Der 24. Dezember 2005. Weihnachten in Deutschland. In Ufa war an diesem Tag von einer Feststimmung allerdings nicht viel zu spüren. Das russisch-orthodoxe Weihnachten wird nämlich am 7. Januar gefeiert, und so wäre der 24. Dezember auch für uns Korrespondenten von ‚Baschkirien heute‘ ein ganz normaler Wochentag gewesen, wenn wir nicht zu einer Weihnachtsveranstaltung in der russland-deutschen Kolchose eingeladen wären.

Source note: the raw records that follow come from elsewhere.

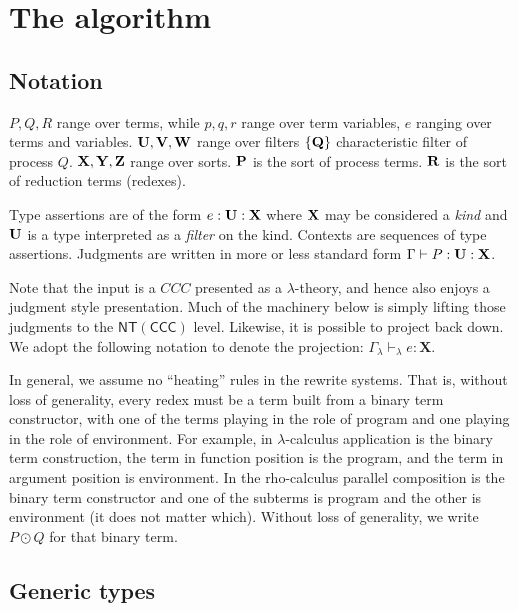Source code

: \section{The algorithm}
\subsection{Notation}
$P, Q, R$ range over terms, while $p, q, r$ range over term variables,
$e$ ranging over terms and variables.  $\bold{U}, \bold{V}, \bold{W}$
range over filters $\bold{\{ Q \}}$ characteristic filter of process
$Q$.  $\bold{X}, \bold{Y}, \bold{Z}$ range over sorts.  $\bold{P}$ is
the sort of process terms.  $\bold{R}$ is the sort of reduction terms
(redexes).

Type assertions are of the form $e : \bold{U} : \bold{X}$ where
$\bold{X}$ may be considered a \emph{kind} and $\bold{U}$ is a type
interpreted as a \emph{filter} on the kind. Contexts are sequences of
type assertions. Judgments are written in more or less standard form
$\Gamma \vdash P : \bold{U} : \bold{X}$. 

Note that the input is a $CCC$ presented as a $\lambda$-theory, and
hence also enjoys a judgment style presentation. Much of the machinery
below is simply lifting those judgments to the
$\mathsf{NT}(\mathsf{CCC})$ level. Likewise, it is possible to project
back down. We adopt the following notation to denote the projection:
$\Gamma_{\lambda} \vdash_{\lambda} e : \mathbf{X}$.

In general, we assume no ``heating'' rules in the rewrite
systems. That is, without loss of generality, every redex must be a
term built from a binary term constructor, with one of the terms
playing in the role of program and one playing in the role of
environment. For example, in $\lambda$-calculus application is the
binary term construction, the term in function position is the
program, and the term in argument position is environment. In the
rho-calculus parallel composition is the binary term constructor and
one of the subterms is program and the other is environment (it does
not matter which). Without loss of generality, we write $P \odot Q$ for that binary term.

\subsection{Generic types}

Die Kolchose trägt den Namen „Rossija“ (Russland) und spiegelt ziemlich gut die multinationale Bevölkerungszusammensetzung Russlands wider. In der Kolchose leben seit Jahrzehnten Deutsche, Russen, Baschkiren und Tataren friedlich nebeneinander. Im Unterschied zu Deutschland ist Russland nicht erst seit kurzem ein Land, wo viele verschiedene Nationalitäten zusammenleben, sondern ist es schon seit Jahrhunderten. Auf dem weiten Territorium der Russischen Föderation leben ohne jegliche Übertreibung Hunderte von verschiedenen Völkern – und für alle diese zahlreichen Völker ist Russland auch die historische Heimat, d.h. dass das russische Territorium ihr historisches Siedlungsgebiet ist. Hinzu kommen noch die stetig wachsenden Diasporas der Völker, deren historisches Siedlungsgebiet in den Ex-Sowjetrepubliken liegt und die aufgrund desolater wirtschaftlicher, und oft auch politischer Situation (siehe Turkmenistan) nach Russland auswanderten.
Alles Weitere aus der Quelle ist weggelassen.